Chronic Obstructive Pulmonary Disease and Respiratory Tuberculosis: How to See the Combined Pathology and Make a Diagnosis?

1.

Department of Lung Diseases, Azerbaijan Medical University, Baku, Azerbaijan

Thorac Res Pract 2019; 20: Supplement 254-254
DOI: 10.5152/TurkThoracJ.2019.254
Read: 918 Downloads: 469 Published: 07 August 2019

Objectives: In recent years, there has been an increase in the number of patients with respiratory tuberculosis, in whom a specific process is combined with various diseases, among which chronic obstructive pulmonary disease COPD plays a leading role. This disease occurs in all forms of pulmonary tuberculosis, however, COPD most often develops in patients with chronic destructive forms of pulmonary tuberculosis CDPT76.9%. The present study reports the features of the pulmonary tuberculosis in patients with COPD.
 

Methods: The present study reports the 81 patients who were examined in therapeutic departments of Tuberculosis Hospital N 4 in Baku, Department of lung diseases, Azerbaijan Medical University.
 

Results: COPD developed most frequently as a result of fibro-cavernous pulmonary tuberculosis 48.1%, cirrhotic pulmonary tuberculosis contributed to the development of COPD in 30.9% of cases, and in 17 21.0% cases of COPD developed as a result of chronic disseminated pulmonary tuberculosis. The main risk factor for the development of COPD in all forms of tuberculosis was smoking. In 85.1% of cases, COPD developed during smoking experience of more than 10 years, in the remaining 14.9% of cases of COPD in patients with pulmonary tuberculosis developed with smoking for up to 5 years.
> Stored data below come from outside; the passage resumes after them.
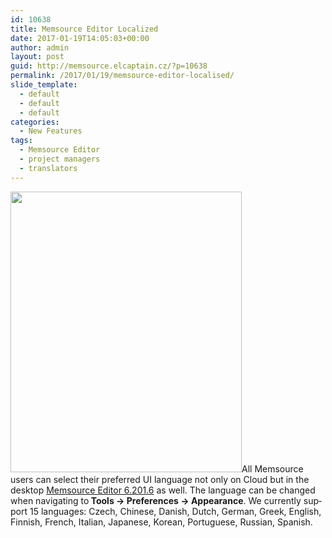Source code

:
 ```yaml
---
id: 10638
title: Memsource Editor Localized
date: 2017-01-19T14:05:03+00:00
author: admin
layout: post
guid: http://memsource.elcaptain.cz/?p=10638
permalink: /2017/01/19/memsource-editor-localised/
slide_template:
  - default
  - default
  - default
categories:
  - New Features
tags:
  - Memsource Editor
  - project managers
  - translators
---
```

<p lang="en-GB">
  <a href="http://www.memsource.com/wp-content/uploads/2017/01/Desktop_editor_localised.png"><img class="alignright wp-image-10642" src="http://www.memsource.com/wp-content/uploads/2017/01/Desktop_editor_localised.png" width="370" height="449" data-id="10640" /></a>All Memsource users can select their preferred UI language not only on Cloud but in the desktop <a href="http://www.memsource.com/download/">Memsource Editor 6.201.6</a> as well. The language can be changed when navigating to<strong> Tools → Preferences → Appearance</strong>. We currently support 15 languages: Czech, Chinese, Danish, Dutch, German, Greek, English, Finnish, French, Italian, Japanese, Korean, Portuguese, Russian, Spanish.
</p>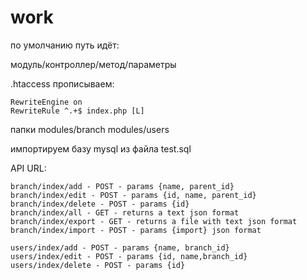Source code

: # work
по умолчанию путь идёт:

модуль/контроллер/метод/параметры


.htaccess прописываем:
```
RewriteEngine on
RewriteRule ^.+$ index.php [L]
```

папки
modules/branch
modules/users

импортируем базу mysql из файла test.sql

API URL:
```
branch/index/add - POST - params {name, parent_id}
branch/index/edit - POST - params {id, name, parent_id}
branch/index/delete - POST - params {id}
branch/index/all - GET - returns a text json format
branch/index/export - GET - returns a file with text json format
branch/index/import - POST - params {import} json format 

users/index/add - POST - params {name, branch_id}
users/index/edit - POST - params {id, name,branch_id}
users/index/delete - POST - params {id}
```
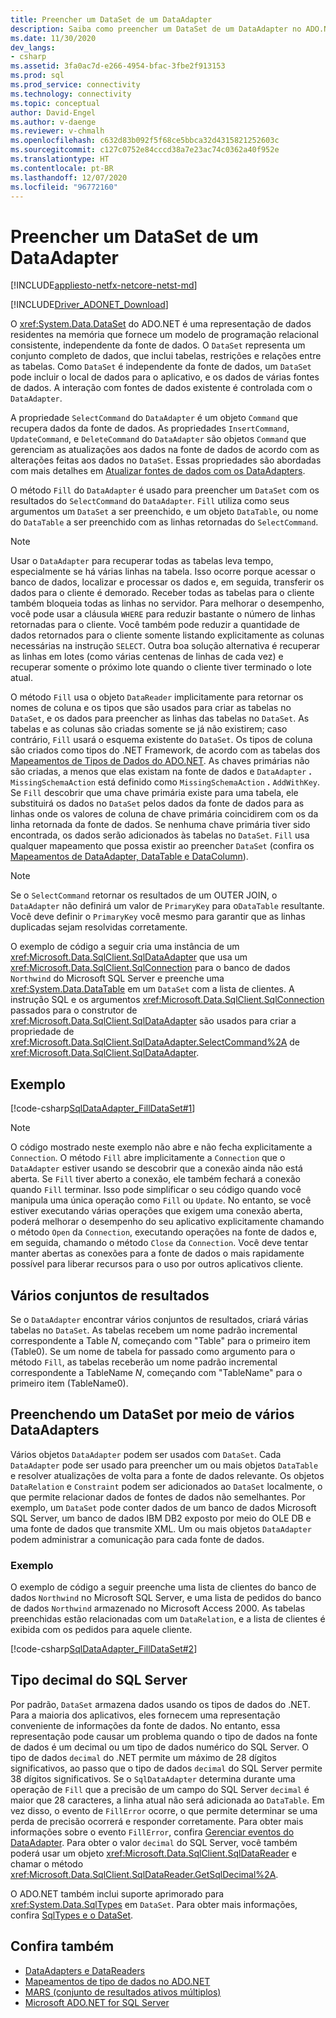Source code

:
 ```yaml
---
title: Preencher um DataSet de um DataAdapter
description: Saiba como preencher um DataSet de um DataAdapter no ADO.NET, que fornece um modelo de programação relacional consistente, independente da fonte de dados.
ms.date: 11/30/2020
dev_langs:
- csharp
ms.assetid: 3fa0ac7d-e266-4954-bfac-3fbe2f913153
ms.prod: sql
ms.prod_service: connectivity
ms.technology: connectivity
ms.topic: conceptual
author: David-Engel
ms.author: v-daenge
ms.reviewer: v-chmalh
ms.openlocfilehash: c632d83b092f5f68ce5bbca32d4315821252603c
ms.sourcegitcommit: c127c0752e84cccd38a7e23ac74c0362a40f952e
ms.translationtype: HT
ms.contentlocale: pt-BR
ms.lasthandoff: 12/07/2020
ms.locfileid: "96772160"
---
```

# <a name="populate-a-dataset-from-a-dataadapter"></a>Preencher um DataSet de um DataAdapter

[!INCLUDE[appliesto-netfx-netcore-netst-md](../../includes/appliesto-netfx-netcore-netst-md.md)]

[!INCLUDE[Driver_ADONET_Download](../../includes/driver_adonet_download.md)]

O <xref:System.Data.DataSet> do ADO.NET é uma representação de dados residentes na memória que fornece um modelo de programação relacional consistente, independente da fonte de dados. O `DataSet` representa um conjunto completo de dados, que inclui tabelas, restrições e relações entre as tabelas. Como `DataSet` é independente da fonte de dados, um `DataSet` pode incluir o local de dados para o aplicativo, e os dados de várias fontes de dados. A interação com fontes de dados existente é controlada com o `DataAdapter`.

A propriedade `SelectCommand` do `DataAdapter` é um objeto `Command` que recupera dados da fonte de dados. As propriedades `InsertCommand`, `UpdateCommand`, e `DeleteCommand` do `DataAdapter` são objetos `Command` que gerenciam as atualizações aos dados na fonte de dados de acordo com as alterações feitas aos dados no `DataSet`. Essas propriedades são abordadas com mais detalhes em [Atualizar fontes de dados com os DataAdapters](update-data-sources-with-dataadapters.md).

O método `Fill` do `DataAdapter` é usado para preencher um `DataSet` com os resultados do `SelectCommand` do `DataAdapter`. `Fill` utiliza como seus argumentos um `DataSet` a ser preenchido, e um objeto `DataTable`, ou nome do `DataTable` a ser preenchido com as linhas retornadas do `SelectCommand`.

> [!NOTE]
> Usar o `DataAdapter` para recuperar todas as tabelas leva tempo, especialmente se há várias linhas na tabela. Isso ocorre porque acessar o banco de dados, localizar e processar os dados e, em seguida, transferir os dados para o cliente é demorado. Receber todas as tabelas para o cliente também bloqueia todas as linhas no servidor. Para melhorar o desempenho, você pode usar a cláusula `WHERE` para reduzir bastante o número de linhas retornadas para o cliente. Você também pode reduzir a quantidade de dados retornados para o cliente somente listando explicitamente as colunas necessárias na instrução `SELECT`. Outra boa solução alternativa é recuperar as linhas em lotes (como várias centenas de linhas de cada vez) e recuperar somente o próximo lote quando o cliente tiver terminado o lote atual.

O método `Fill` usa o objeto `DataReader` implicitamente para retornar os nomes de coluna e os tipos que são usados para criar as tabelas no `DataSet`, e os dados para preencher as linhas das tabelas no `DataSet`. As tabelas e as colunas são criadas somente se já não existirem; caso contrário, `Fill` usará o esquema existente do `DataSet`. Os tipos de coluna são criados como tipos do .NET Framework, de acordo com as tabelas dos [Mapeamentos de Tipos de Dados do ADO.NET](data-type-mappings-ado-net.md). As chaves primárias não são criadas, a menos que elas existam na fonte de dados e `DataAdapter` **.** `MissingSchemaAction` está definido como `MissingSchemaAction` **.** `AddWithKey`. Se `Fill` descobrir que uma chave primária existe para uma tabela, ele substituirá os dados no `DataSet` pelos dados da fonte de dados para as linhas onde os valores de coluna de chave primária coincidirem com os da linha retornada da fonte de dados. Se nenhuma chave primária tiver sido encontrada, os dados serão adicionados às tabelas no `DataSet`. `Fill` usa qualquer mapeamento que possa existir ao preencher `DataSet` (confira os [Mapeamentos de DataAdapter, DataTable e DataColumn](dataadapter-datatable-datacolumn-mappings.md)).

> [!NOTE]
> Se o `SelectCommand` retornar os resultados de um OUTER JOIN, o `DataAdapter` não definirá um valor de `PrimaryKey` para o`DataTable` resultante. Você deve definir o `PrimaryKey` você mesmo para garantir que as linhas duplicadas sejam resolvidas corretamente.

O exemplo de código a seguir cria uma instância de um <xref:Microsoft.Data.SqlClient.SqlDataAdapter> que usa um <xref:Microsoft.Data.SqlClient.SqlConnection> para o banco de dados `Northwind` do Microsoft SQL Server e preenche uma <xref:System.Data.DataTable> em um `DataSet` com a lista de clientes. A instrução SQL e os argumentos <xref:Microsoft.Data.SqlClient.SqlConnection> passados para o construtor de <xref:Microsoft.Data.SqlClient.SqlDataAdapter> são usados para criar a propriedade de <xref:Microsoft.Data.SqlClient.SqlDataAdapter.SelectCommand%2A> de <xref:Microsoft.Data.SqlClient.SqlDataAdapter>.

## <a name="example"></a>Exemplo

[!code-csharp[SqlDataAdapter_FillDataSet#1](~/../sqlclient/doc/samples/SqlDataAdapter_FillDataSet.cs#1)]

> [!NOTE]
> O código mostrado neste exemplo não abre e não fecha explicitamente a `Connection`. O método `Fill` abre implicitamente a `Connection` que o `DataAdapter` estiver usando se descobrir que a conexão ainda não está aberta. Se `Fill` tiver aberto a conexão, ele também fechará a conexão quando `Fill` terminar. Isso pode simplificar o seu código quando você manipula uma única operação como `Fill` ou `Update`. No entanto, se você estiver executando várias operações que exigem uma conexão aberta, poderá melhorar o desempenho do seu aplicativo explicitamente chamando o método `Open` da `Connection`, executando operações na fonte de dados e, em seguida, chamando o método `Close` da `Connection`. Você deve tentar manter abertas as conexões para a fonte de dados o mais rapidamente possível para liberar recursos para o uso por outros aplicativos cliente.

## <a name="multiple-result-sets"></a>Vários conjuntos de resultados

Se o `DataAdapter` encontrar vários conjuntos de resultados, criará várias tabelas no `DataSet`. As tabelas recebem um nome padrão incremental correspondente a Table *N*, começando com "Table" para o primeiro item (Table0). Se um nome de tabela for passado como argumento para o método `Fill`, as tabelas receberão um nome padrão incremental correspondente a TableName *N*, começando com "TableName" para o primeiro item (TableName0).  
  
## <a name="populating-a-dataset-from-multiple-dataadapters"></a>Preenchendo um DataSet por meio de vários DataAdapters  

 Vários objetos `DataAdapter` podem ser usados com `DataSet`. Cada `DataAdapter` pode ser usado para preencher um ou mais objetos `DataTable` e resolver atualizações de volta para a fonte de dados relevante. Os objetos `DataRelation` e `Constraint` podem ser adicionados ao `DataSet` localmente, o que permite relacionar dados de fontes de dados não semelhantes. Por exemplo, um `DataSet` pode conter dados de um banco de dados Microsoft SQL Server, um banco de dados IBM DB2 exposto por meio do OLE DB e uma fonte de dados que transmite XML. Um ou mais objetos `DataAdapter` podem administrar a comunicação para cada fonte de dados.  
  
### <a name="example"></a>Exemplo  

 O exemplo de código a seguir preenche uma lista de clientes do banco de dados `Northwind` no Microsoft SQL Server, e uma lista de pedidos do banco de dados `Northwind` armazenado no Microsoft Access 2000. As tabelas preenchidas estão relacionadas com um `DataRelation`, e a lista de clientes é exibida com os pedidos para aquele cliente.

[!code-csharp[SqlDataAdapter_FillDataSet#2](~/../sqlclient/doc/samples/SqlDataAdapter_FillDataSet.cs#2)]

## <a name="sql-server-decimal-type"></a>Tipo decimal do SQL Server

Por padrão, `DataSet` armazena dados usando os tipos de dados do .NET. Para a maioria dos aplicativos, eles fornecem uma representação conveniente de informações da fonte de dados. No entanto, essa representação pode causar um problema quando o tipo de dados na fonte de dados é um decimal ou um tipo de dados numérico do SQL Server. O tipo de dados `decimal` do .NET permite um máximo de 28 dígitos significativos, ao passo que o tipo de dados `decimal` do SQL Server permite 38 dígitos significativos. Se o `SqlDataAdapter` determina durante uma operação de `Fill` que a precisão de um campo do SQL Server `decimal` é maior que 28 caracteres, a linha atual não será adicionada ao `DataTable`. Em vez disso, o evento de `FillError` ocorre, o que permite determinar se uma perda de precisão ocorrerá e responder corretamente. Para obter mais informações sobre o evento `FillError`, confira [Gerenciar eventos do DataAdapter](handle-dataadapter-events.md). Para obter o valor `decimal` do SQL Server, você também poderá usar um objeto <xref:Microsoft.Data.SqlClient.SqlDataReader> e chamar o método <xref:Microsoft.Data.SqlClient.SqlDataReader.GetSqlDecimal%2A>.

O ADO.NET também inclui suporte aprimorado para <xref:System.Data.SqlTypes> em `DataSet`. Para obter mais informações, confira [SqlTypes e o DataSet](./sql/sqltypes-dataset.md).

## <a name="see-also"></a>Confira também

- [DataAdapters e DataReaders](dataadapters-datareaders.md)
- [Mapeamentos de tipo de dados no ADO.NET](data-type-mappings-ado-net.md)
- [MARS (conjunto de resultados ativos múltiplos)](./sql/multiple-active-result-sets-mars.md)
- [Microsoft ADO.NET for SQL Server](microsoft-ado-net-sql-server.md)
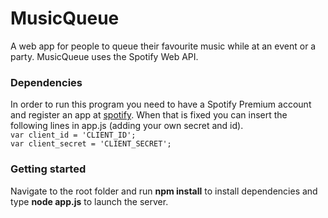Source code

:# MusicQueue
A web app for people to queue their favourite music while at an event or a party. MusicQueue uses the Spotify Web API.

### Dependencies
In order to run this program you need to have a Spotify Premium account and register an app at [spotify](https://developer.spotify.com/dashboard/). When that is fixed you can insert the following lines in app.js (adding your own secret and id).  
```var client_id = 'CLIENT_ID';```  
```var client_secret = 'CLIENT_SECRET';```

### Getting started
Navigate to the root folder and run **npm install** to install dependencies and type **node app.js** to launch the server.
COPD is often associated with common forms of chronic destructive pulmonary tuberculosis. In 72.8% of COPD developed against the background of specific process when the specific process prevalence more 2ˣ-lung lobes. The peculiarity of the clinical picture of COPD was that for a long time the disease was without marked clinical manifestations. Therefore, the differential diagnosis of COPD in pulmonary tuberculosis causes considerable difficulties. Concomitant COPD often proceeds unnoticed, as it has a clinical picture similar to chronic forms of tuberculosis. Therefore, for the timely detection of COPD in patients with chronic long-term forms of respiratory tuberculosis, it is necessary to periodically carry out spirographic studies to determine the FEV1 and the ratio of FEV1/FVC. In patients with pulmonary tuberculosis obstructive syndrome is defined as a decrease in FEV 1 <80% of normal values when combined with a reduction in FEV 1/FVC <70%
 

Conclusion: Thus, long-term, widespread chronic destructive respiratory tuberculosis with frequent exacerbations of a specific process is a significant risk factor for developing COPD, which is clinically difficult to distinguish from a background disease. In patients with chronic forms of tuberculosis of the respiratory system, periodic measurement of FEV1 can promptly establish the accession of COPD to the main specific pulmonary process.